Two series I'm having problems with

[manenbu]

Homework Statement

Express the following as a power series at x=0 and find the interval of convergence:

first one:
f(x) = \sqrt{1+x^3}
second:
f(x) = \frac{x^2-1}{x^2+1} + \cos^{2}{\frac{x}{2}}

Homework Equations

Maclaurin series for the first, no idea about the second.

The Attempt at a Solution

For the first one, I can express the first few terms but I can't find a general summation formula, and because of that I can't determine the convergence.
This is what I got:
f(x) = \sqrt{1+x^3} = \left(1+(x^3)\right)^{\frac{1}{2}} = 1 + \frac{x^3}{2} - \frac{x^6}{2^2 \cdot 2!} + \frac{3x^9}{2^3 \cdot 3!} - \frac{15x^{12}}{2^4 \cdot 4!} + ...
But now what? I can't find what \sum a_n is equal to.. So I have no way of determining the convergence.

As for the second series, I don't even know where to start.

 

[xaos]

such type of questions rely on a very small set of paradigm examples upon which we use substitution, so rewrite what you have into a form that is more familiar.

 

[LCKurtz]

In your attempt at a solution, write out a couple more terms of the binomial expansion. And in the numerator don't simplify the constant. Starting with the x^6 term the constant in the numerator is 1, then 1*3, then 1*3*5, then... You should see a pattern emerging. It doesn't matter if the pattern works for the first few terms because they don't affect convergence.

For the second example I would write the fraction as (-1 + x^2)/ (1 + x^2) and divide it out long division, and I would use the trig identity for cos^2(x/2).

 

[manenbu]

Ok, so for the first one I get:

1+\frac{x^3}{2}+\sum_{n=1} (-1)^n x^{3n} \frac{1 \cdot 3 \cdot 5 \cdot ... \cdot (2n-1)}{2^n \cdot n!}

How do I treat the 1*3*5*...*(2n-1)?

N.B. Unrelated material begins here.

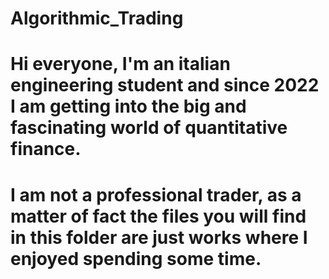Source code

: # Algorithmic_Trading

# Hi everyone, I'm an italian engineering student and since 2022 I am getting into the big and fascinating world of quantitative finance.

# I am not a professional trader, as a matter of fact the files you will find in this folder are just works where I enjoyed spending some time.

Can I just factor it outside of the summation and ignore it while making one of the limit test (probably ratio, since I have the factorial)?

 

[manenbu]

btw, can I use binomial expansion when (1+m)^{\frac{1}{2}}?

 

[LCKurtz]

Ok, so for the first one I get:

1+\frac{x^3}{2}+\sum_{n=1} (-1)^n x^{3n} \frac{1 \cdot 3 \cdot 5 \cdot ... \cdot (2n-1)}{2^n \cdot n!}

How do I treat the 1*3*5*...*(2n-1)? Can I just factor it outside of the summation and ignore it while making one of the limit test (probably ratio, since I have the factorial)?

No, because it depends on n. Just include it in the ratio test. Most of the terms will cancel out.

 

[HallsofIvy]

Since it depends on n, not you cannot "factor it outside the summation"!
You can write it as 1*3*5*...*(2n-1)= 1*2*3**5*6*...*(2n-1)(2n)/(2*4*6*...*2n)= 2n!/(2*4*6*...*(2n))= 2n!/((2^n)(n!))
Now cancel.